What to produce:
Count every line of the data that includes "together". State only the number.

Data for this task:
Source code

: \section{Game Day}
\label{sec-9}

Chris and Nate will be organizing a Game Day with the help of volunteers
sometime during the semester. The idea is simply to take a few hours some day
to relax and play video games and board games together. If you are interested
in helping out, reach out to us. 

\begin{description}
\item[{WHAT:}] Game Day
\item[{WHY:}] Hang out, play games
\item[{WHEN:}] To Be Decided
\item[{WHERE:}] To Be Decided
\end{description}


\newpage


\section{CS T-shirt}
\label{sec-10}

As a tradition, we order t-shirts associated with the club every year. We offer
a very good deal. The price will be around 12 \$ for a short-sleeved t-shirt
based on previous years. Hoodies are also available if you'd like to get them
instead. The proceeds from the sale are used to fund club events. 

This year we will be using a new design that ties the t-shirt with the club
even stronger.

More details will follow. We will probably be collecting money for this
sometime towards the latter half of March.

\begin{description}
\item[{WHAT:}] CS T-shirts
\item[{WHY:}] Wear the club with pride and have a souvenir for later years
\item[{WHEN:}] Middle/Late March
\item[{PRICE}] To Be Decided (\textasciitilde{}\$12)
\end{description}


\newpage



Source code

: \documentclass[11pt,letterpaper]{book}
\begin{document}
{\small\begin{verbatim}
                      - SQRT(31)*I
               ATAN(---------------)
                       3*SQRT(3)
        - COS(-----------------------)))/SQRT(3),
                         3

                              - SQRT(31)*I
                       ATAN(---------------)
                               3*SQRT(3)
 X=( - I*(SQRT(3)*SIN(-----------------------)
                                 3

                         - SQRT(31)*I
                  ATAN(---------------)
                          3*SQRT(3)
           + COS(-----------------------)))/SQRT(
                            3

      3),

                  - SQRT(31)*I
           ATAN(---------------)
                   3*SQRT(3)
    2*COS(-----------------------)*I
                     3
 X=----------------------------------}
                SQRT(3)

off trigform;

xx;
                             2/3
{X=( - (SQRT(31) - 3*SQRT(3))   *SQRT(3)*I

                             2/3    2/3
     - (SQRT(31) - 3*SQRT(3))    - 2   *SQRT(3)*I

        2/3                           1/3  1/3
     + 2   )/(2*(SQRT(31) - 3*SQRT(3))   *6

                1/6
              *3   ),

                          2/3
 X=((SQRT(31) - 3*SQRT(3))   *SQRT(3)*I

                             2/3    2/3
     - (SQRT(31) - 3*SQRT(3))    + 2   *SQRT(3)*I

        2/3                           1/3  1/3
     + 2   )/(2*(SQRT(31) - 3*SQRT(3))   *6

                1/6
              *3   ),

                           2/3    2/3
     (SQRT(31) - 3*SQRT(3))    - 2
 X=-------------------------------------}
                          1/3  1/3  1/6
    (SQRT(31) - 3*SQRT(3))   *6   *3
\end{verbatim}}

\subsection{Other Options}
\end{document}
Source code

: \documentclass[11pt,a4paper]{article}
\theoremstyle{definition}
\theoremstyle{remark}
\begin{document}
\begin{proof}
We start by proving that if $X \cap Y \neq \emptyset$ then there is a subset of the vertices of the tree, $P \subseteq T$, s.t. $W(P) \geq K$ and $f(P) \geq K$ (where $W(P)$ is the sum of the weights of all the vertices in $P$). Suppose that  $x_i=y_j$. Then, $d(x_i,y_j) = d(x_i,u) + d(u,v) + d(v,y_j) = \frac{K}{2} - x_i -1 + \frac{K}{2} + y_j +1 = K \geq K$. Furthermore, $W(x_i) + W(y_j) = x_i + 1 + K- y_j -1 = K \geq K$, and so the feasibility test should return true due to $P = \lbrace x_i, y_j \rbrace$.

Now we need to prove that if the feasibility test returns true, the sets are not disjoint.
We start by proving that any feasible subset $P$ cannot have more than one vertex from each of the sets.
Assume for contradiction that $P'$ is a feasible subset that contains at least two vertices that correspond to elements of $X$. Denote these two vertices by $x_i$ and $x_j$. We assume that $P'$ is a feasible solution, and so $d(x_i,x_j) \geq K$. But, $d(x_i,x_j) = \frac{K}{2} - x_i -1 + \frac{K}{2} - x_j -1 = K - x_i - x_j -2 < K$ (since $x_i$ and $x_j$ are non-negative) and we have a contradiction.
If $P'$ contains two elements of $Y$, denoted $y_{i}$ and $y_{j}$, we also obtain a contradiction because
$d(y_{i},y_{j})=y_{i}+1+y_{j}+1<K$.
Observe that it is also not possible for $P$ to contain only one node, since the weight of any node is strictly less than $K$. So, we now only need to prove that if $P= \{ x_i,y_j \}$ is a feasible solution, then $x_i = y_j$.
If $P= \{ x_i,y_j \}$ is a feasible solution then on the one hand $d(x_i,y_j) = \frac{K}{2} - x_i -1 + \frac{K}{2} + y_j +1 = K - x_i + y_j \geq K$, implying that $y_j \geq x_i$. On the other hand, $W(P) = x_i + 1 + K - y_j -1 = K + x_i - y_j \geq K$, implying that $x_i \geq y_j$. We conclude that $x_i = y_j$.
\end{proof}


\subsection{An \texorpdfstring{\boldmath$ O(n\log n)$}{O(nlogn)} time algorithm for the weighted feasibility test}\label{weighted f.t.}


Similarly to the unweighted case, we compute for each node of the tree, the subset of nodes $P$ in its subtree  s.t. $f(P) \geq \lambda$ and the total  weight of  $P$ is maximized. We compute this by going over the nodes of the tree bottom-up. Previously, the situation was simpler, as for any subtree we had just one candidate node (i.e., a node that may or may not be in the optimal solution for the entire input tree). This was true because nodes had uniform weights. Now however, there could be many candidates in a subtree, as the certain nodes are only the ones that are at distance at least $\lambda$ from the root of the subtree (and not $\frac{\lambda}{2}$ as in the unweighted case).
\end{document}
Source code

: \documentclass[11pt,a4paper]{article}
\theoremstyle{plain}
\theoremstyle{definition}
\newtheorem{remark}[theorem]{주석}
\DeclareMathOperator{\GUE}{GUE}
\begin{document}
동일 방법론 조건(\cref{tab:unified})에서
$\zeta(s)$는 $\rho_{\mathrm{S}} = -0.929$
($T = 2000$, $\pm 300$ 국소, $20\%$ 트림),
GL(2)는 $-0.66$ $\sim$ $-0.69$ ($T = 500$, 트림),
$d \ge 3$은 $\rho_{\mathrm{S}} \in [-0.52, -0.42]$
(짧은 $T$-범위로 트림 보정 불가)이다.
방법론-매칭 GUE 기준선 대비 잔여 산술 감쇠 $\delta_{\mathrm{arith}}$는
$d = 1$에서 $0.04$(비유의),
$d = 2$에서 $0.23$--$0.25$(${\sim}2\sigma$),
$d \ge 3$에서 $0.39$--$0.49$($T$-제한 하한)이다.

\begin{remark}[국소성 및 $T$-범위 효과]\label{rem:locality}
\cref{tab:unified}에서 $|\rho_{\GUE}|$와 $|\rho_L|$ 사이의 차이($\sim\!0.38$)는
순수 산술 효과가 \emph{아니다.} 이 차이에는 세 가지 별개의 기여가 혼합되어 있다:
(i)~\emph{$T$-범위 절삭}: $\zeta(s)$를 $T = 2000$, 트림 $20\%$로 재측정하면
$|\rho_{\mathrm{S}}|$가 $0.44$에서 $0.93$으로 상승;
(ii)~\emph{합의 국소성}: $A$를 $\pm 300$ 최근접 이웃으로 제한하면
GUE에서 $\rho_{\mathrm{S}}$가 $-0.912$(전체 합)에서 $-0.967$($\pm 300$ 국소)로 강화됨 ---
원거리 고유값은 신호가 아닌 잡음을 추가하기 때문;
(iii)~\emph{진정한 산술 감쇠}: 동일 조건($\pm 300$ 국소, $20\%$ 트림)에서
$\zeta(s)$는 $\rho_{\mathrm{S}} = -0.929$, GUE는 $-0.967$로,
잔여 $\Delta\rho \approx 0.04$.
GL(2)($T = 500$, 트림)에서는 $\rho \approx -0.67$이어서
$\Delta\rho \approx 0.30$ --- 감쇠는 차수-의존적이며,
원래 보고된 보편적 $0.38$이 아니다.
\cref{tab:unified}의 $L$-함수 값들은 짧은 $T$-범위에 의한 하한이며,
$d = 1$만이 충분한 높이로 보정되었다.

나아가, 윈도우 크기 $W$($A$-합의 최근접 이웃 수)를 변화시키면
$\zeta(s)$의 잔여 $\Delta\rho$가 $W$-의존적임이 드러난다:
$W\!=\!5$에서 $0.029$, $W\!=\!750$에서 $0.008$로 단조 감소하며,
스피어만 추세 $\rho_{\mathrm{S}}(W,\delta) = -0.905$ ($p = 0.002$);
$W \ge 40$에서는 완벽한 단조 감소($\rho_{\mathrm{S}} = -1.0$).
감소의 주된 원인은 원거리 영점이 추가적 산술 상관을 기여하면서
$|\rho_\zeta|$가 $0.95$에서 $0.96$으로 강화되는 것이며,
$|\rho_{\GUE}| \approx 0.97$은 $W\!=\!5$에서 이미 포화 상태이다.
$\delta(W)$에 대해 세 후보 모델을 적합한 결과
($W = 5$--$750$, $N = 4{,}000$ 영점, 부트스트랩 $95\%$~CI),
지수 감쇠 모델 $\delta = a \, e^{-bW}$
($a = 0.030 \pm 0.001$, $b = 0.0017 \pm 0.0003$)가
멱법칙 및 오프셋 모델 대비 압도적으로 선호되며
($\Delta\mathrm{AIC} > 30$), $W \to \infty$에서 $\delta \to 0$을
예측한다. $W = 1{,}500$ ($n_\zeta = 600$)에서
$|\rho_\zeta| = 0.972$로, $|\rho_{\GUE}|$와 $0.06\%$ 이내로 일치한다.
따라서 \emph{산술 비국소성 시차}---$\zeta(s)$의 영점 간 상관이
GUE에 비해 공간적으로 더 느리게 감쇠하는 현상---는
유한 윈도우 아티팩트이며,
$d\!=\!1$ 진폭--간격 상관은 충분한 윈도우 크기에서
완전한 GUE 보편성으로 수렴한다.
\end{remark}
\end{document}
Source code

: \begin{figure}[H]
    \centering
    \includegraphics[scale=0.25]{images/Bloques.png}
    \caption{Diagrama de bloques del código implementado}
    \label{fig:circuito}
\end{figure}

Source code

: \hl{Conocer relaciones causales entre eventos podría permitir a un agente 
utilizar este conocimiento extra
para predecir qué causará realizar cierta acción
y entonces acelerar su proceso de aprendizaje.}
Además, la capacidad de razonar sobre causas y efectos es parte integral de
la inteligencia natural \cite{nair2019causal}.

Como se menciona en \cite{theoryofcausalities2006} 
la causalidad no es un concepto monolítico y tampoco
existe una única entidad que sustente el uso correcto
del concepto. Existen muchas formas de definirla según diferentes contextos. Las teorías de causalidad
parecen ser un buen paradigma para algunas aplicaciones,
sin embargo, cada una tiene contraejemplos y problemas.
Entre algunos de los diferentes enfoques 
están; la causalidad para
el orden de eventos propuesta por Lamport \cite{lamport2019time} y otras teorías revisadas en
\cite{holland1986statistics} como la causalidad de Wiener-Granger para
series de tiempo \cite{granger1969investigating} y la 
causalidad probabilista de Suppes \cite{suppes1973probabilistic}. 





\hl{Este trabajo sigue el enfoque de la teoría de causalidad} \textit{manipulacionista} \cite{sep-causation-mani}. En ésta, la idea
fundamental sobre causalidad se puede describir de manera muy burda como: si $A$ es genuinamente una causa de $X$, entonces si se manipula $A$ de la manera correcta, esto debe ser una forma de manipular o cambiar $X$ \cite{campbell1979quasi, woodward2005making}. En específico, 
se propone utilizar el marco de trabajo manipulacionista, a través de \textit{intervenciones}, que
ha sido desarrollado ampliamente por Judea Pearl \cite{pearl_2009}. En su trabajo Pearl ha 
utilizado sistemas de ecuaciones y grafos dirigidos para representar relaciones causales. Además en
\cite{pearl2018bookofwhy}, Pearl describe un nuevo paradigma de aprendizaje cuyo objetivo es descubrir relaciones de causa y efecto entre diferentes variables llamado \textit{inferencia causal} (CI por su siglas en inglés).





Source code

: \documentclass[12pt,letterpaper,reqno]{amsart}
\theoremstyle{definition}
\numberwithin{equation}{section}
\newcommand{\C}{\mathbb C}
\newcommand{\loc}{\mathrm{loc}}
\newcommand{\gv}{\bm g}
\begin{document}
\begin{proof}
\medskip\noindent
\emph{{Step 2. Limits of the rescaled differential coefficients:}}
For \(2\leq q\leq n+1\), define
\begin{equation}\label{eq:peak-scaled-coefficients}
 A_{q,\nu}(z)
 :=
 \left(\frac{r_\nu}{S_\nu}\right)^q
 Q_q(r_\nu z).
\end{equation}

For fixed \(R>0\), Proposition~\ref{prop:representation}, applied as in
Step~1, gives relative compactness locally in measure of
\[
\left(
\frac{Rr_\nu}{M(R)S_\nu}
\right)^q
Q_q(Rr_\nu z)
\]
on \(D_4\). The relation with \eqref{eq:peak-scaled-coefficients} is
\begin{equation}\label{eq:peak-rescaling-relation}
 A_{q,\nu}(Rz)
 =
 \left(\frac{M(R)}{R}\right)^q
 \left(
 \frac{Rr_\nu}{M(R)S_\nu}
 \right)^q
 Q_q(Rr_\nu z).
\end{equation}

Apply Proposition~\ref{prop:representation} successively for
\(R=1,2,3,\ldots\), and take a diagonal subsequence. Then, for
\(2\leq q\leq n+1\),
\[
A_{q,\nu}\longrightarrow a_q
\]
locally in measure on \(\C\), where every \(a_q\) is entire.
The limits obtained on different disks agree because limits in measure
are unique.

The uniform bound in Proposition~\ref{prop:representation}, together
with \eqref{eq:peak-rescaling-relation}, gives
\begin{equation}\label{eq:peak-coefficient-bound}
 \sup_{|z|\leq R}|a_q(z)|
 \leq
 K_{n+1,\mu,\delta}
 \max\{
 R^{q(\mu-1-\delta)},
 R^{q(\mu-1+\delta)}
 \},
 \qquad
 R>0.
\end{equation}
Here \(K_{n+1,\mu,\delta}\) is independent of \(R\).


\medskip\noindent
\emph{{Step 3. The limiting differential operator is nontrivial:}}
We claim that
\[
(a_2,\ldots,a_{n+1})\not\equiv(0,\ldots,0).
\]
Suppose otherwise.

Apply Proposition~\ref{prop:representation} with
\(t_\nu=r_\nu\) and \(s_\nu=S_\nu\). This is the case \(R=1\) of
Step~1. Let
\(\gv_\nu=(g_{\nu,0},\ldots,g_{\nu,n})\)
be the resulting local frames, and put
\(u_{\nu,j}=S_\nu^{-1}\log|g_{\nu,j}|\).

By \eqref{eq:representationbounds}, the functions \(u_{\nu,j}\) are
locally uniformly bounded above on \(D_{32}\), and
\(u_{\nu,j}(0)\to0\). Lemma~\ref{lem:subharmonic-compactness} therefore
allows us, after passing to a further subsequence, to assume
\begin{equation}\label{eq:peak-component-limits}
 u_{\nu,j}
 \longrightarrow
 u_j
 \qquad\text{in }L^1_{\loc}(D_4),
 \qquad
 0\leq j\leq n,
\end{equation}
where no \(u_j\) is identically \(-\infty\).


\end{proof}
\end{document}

Output:
2